Entries taken from a collection:
-- Opening Marker --
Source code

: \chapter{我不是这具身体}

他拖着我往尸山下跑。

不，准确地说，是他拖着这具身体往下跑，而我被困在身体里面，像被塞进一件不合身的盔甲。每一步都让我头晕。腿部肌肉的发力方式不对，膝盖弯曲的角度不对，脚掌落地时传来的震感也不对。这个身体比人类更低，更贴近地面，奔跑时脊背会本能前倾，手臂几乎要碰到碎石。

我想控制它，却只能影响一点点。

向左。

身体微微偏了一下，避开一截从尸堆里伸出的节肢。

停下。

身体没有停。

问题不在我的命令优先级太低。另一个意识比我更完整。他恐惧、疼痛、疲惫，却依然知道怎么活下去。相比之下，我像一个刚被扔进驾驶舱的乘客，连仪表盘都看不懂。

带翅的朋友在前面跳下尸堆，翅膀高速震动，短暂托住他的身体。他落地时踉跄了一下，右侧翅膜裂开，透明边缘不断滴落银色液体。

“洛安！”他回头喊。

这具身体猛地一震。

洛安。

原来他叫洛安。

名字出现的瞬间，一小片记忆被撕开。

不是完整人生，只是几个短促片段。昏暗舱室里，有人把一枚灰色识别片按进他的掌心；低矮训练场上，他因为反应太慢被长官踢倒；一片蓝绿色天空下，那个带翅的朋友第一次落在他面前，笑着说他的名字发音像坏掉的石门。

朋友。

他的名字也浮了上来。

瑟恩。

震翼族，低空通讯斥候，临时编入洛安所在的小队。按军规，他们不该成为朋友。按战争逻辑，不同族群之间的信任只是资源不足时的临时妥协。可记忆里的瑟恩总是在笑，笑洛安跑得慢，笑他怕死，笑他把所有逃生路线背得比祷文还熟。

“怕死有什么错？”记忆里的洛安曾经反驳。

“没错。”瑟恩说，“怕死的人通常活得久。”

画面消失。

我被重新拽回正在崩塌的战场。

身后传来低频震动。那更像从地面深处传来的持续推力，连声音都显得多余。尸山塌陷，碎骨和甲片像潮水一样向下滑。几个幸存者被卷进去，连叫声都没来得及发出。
-- Closing Marker --
-- Opening Marker --
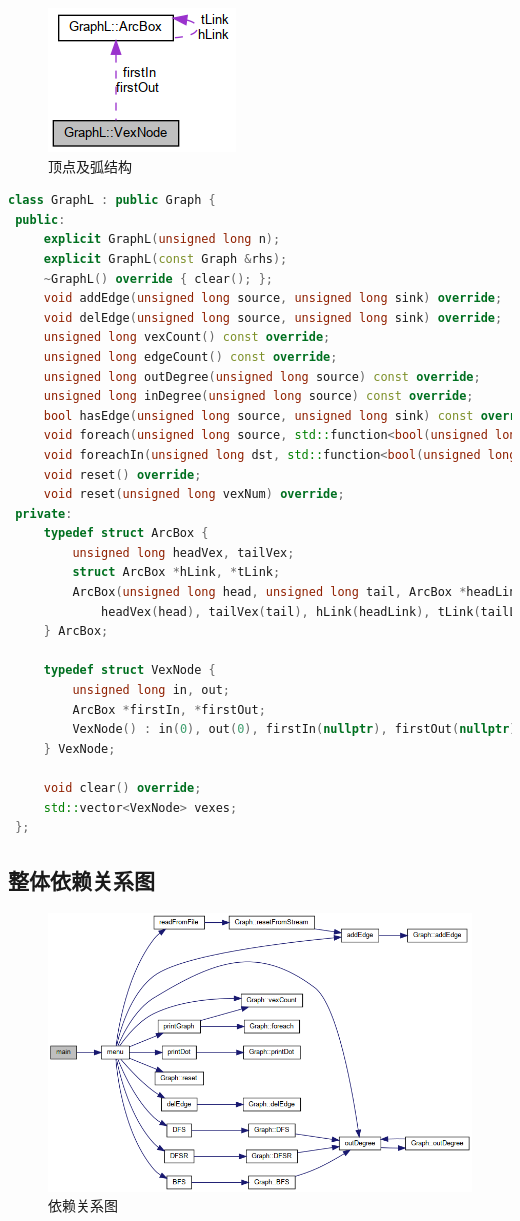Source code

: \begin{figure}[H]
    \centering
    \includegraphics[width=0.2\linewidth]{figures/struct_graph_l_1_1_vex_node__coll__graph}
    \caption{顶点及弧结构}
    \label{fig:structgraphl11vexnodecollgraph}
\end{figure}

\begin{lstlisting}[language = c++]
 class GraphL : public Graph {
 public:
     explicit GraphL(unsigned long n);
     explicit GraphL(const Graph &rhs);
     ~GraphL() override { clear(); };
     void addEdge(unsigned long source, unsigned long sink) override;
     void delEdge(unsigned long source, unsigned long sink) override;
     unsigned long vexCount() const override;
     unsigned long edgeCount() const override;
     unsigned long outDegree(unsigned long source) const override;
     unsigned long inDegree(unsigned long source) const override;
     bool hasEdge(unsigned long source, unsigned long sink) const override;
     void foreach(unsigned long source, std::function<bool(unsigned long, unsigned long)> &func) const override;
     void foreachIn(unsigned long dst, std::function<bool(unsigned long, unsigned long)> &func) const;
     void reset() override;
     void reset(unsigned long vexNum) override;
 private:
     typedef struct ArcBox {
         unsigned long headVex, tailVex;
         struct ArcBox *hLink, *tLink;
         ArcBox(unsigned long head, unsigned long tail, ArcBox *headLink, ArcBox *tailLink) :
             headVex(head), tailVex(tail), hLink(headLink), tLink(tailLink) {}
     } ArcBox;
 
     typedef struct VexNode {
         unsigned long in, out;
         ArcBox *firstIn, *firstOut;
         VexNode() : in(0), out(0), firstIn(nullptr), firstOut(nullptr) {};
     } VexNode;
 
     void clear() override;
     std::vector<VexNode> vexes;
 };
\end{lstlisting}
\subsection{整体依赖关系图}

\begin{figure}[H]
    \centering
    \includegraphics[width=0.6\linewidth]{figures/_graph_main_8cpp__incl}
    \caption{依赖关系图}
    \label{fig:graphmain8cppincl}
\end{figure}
-- Closing Marker --
-- Opening Marker --
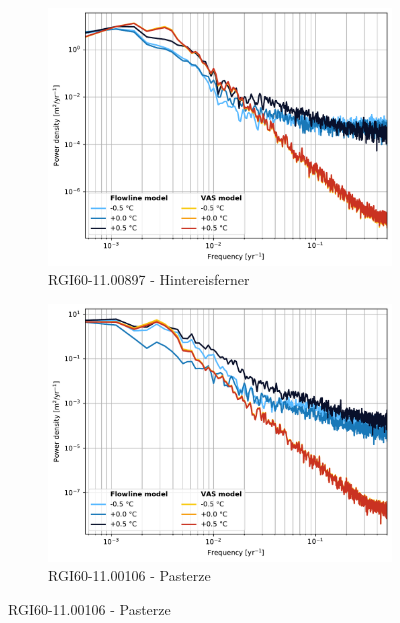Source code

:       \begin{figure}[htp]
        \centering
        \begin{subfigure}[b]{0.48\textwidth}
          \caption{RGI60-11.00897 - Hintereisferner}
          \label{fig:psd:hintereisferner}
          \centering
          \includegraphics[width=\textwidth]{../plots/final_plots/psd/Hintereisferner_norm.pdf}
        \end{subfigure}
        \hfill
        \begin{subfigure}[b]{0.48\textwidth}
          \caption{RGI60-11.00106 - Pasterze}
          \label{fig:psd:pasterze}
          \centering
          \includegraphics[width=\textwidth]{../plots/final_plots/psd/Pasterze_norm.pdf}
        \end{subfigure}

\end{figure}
-- Closing Marker --
Work out how many lines of the entries contain the word "headLink", and answer with that number alone.

* [Worked solution] 2